Assigned task: Tell how many lines in the data below include the word "SetIndicator". The answer is the number only.

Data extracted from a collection

+ + +

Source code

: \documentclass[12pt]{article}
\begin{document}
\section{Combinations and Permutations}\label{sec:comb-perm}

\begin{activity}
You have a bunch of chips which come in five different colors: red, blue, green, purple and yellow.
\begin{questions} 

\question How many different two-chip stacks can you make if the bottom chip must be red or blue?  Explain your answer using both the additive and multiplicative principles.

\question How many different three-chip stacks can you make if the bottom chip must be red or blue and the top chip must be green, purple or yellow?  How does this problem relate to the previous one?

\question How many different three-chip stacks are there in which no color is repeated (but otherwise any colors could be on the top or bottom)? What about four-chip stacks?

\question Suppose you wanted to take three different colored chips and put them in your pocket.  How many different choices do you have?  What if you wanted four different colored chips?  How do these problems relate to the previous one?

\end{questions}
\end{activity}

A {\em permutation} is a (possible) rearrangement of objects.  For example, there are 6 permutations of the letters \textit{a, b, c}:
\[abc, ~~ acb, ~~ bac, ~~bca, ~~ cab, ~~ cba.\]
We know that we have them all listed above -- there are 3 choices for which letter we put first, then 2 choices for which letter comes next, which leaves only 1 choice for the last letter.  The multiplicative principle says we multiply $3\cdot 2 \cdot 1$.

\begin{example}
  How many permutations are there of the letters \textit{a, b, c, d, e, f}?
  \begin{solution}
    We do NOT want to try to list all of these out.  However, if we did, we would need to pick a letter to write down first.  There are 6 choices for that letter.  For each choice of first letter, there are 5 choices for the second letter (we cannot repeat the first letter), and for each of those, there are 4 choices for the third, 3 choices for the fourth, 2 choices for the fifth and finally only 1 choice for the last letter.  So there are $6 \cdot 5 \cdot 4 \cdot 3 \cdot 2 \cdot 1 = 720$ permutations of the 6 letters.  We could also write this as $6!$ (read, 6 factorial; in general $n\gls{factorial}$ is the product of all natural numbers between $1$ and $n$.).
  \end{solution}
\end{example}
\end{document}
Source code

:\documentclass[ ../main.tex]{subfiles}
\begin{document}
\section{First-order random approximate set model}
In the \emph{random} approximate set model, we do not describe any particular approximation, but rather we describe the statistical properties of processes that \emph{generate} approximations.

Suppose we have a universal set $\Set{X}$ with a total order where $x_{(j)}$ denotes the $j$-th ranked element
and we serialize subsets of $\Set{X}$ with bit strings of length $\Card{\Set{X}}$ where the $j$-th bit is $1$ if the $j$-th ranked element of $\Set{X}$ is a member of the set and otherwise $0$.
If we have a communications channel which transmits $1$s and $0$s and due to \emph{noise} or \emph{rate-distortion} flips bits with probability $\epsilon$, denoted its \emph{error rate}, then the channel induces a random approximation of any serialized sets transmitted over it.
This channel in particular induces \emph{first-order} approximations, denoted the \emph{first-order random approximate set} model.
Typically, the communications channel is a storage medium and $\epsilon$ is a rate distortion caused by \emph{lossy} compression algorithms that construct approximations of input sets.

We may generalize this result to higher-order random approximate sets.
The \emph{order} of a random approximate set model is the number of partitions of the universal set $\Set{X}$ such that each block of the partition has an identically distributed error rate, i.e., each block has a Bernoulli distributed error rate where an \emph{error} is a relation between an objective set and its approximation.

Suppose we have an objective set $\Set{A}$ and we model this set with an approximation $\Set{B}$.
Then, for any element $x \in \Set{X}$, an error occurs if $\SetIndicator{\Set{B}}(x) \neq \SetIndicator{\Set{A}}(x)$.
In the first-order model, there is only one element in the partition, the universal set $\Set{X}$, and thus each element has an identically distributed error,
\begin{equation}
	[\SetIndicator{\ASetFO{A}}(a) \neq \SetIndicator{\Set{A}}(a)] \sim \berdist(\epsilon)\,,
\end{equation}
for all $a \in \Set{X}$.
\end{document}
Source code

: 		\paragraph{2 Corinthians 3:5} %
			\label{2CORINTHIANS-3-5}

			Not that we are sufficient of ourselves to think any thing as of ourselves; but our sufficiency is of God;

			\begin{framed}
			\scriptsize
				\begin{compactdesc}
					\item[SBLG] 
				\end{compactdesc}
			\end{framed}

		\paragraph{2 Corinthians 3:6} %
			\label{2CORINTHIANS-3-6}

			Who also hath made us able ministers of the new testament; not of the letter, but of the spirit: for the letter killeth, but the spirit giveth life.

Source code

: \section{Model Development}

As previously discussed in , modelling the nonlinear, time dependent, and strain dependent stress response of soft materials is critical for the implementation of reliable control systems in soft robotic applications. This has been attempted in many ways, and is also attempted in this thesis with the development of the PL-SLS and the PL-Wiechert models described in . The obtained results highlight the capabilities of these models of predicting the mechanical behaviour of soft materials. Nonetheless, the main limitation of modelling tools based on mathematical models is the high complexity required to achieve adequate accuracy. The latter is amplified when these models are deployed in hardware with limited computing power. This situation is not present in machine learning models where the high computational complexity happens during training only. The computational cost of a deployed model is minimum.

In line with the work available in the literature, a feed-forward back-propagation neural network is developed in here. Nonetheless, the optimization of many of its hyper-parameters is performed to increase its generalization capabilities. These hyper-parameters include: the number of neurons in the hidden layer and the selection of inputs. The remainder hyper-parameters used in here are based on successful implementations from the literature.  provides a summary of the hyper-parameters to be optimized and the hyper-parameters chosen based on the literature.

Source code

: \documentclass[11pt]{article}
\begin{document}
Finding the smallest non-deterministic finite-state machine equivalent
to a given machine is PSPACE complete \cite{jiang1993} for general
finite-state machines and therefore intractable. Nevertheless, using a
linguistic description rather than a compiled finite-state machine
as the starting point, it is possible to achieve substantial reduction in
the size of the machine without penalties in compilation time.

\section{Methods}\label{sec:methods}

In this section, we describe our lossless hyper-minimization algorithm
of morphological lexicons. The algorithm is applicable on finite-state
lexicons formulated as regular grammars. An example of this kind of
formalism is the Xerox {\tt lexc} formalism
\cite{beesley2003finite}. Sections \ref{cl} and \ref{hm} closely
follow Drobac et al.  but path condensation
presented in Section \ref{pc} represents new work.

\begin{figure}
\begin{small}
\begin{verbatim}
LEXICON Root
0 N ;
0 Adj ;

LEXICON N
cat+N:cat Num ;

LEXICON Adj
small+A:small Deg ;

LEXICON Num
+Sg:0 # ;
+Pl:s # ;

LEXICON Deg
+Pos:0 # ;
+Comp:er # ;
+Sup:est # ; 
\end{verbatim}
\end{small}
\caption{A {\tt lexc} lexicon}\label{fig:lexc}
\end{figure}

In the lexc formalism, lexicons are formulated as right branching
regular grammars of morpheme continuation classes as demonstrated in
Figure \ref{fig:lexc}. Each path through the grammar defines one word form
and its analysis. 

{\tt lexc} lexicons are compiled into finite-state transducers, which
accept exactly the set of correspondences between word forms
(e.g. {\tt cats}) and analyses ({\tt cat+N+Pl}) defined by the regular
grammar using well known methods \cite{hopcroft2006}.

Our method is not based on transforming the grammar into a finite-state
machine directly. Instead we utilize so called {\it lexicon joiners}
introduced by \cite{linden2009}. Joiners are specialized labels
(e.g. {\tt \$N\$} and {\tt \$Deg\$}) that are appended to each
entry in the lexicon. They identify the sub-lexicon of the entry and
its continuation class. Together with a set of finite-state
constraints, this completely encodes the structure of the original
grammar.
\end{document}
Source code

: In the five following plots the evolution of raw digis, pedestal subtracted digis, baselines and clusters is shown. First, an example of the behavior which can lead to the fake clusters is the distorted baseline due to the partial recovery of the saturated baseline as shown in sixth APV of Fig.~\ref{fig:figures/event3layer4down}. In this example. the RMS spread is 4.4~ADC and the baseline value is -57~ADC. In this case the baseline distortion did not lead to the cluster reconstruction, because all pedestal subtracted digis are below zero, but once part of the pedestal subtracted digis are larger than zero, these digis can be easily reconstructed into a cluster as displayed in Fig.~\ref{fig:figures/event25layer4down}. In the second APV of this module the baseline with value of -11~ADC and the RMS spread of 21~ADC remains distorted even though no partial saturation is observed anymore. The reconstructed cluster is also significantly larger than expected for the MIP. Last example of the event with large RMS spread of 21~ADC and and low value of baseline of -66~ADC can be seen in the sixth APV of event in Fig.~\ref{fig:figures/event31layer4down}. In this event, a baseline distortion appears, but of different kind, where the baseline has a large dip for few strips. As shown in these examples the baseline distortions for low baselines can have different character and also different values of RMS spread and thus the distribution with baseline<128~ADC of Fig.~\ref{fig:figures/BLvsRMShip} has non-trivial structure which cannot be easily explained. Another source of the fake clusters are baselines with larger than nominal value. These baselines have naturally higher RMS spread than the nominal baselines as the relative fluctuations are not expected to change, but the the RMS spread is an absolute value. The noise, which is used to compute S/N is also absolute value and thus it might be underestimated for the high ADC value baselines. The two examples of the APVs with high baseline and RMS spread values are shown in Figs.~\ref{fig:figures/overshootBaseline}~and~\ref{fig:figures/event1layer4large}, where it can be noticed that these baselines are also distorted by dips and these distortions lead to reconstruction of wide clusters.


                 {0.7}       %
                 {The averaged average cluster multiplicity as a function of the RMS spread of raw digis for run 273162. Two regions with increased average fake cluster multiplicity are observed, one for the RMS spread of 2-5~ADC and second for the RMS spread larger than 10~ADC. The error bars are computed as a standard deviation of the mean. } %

+ + +

Written response: 2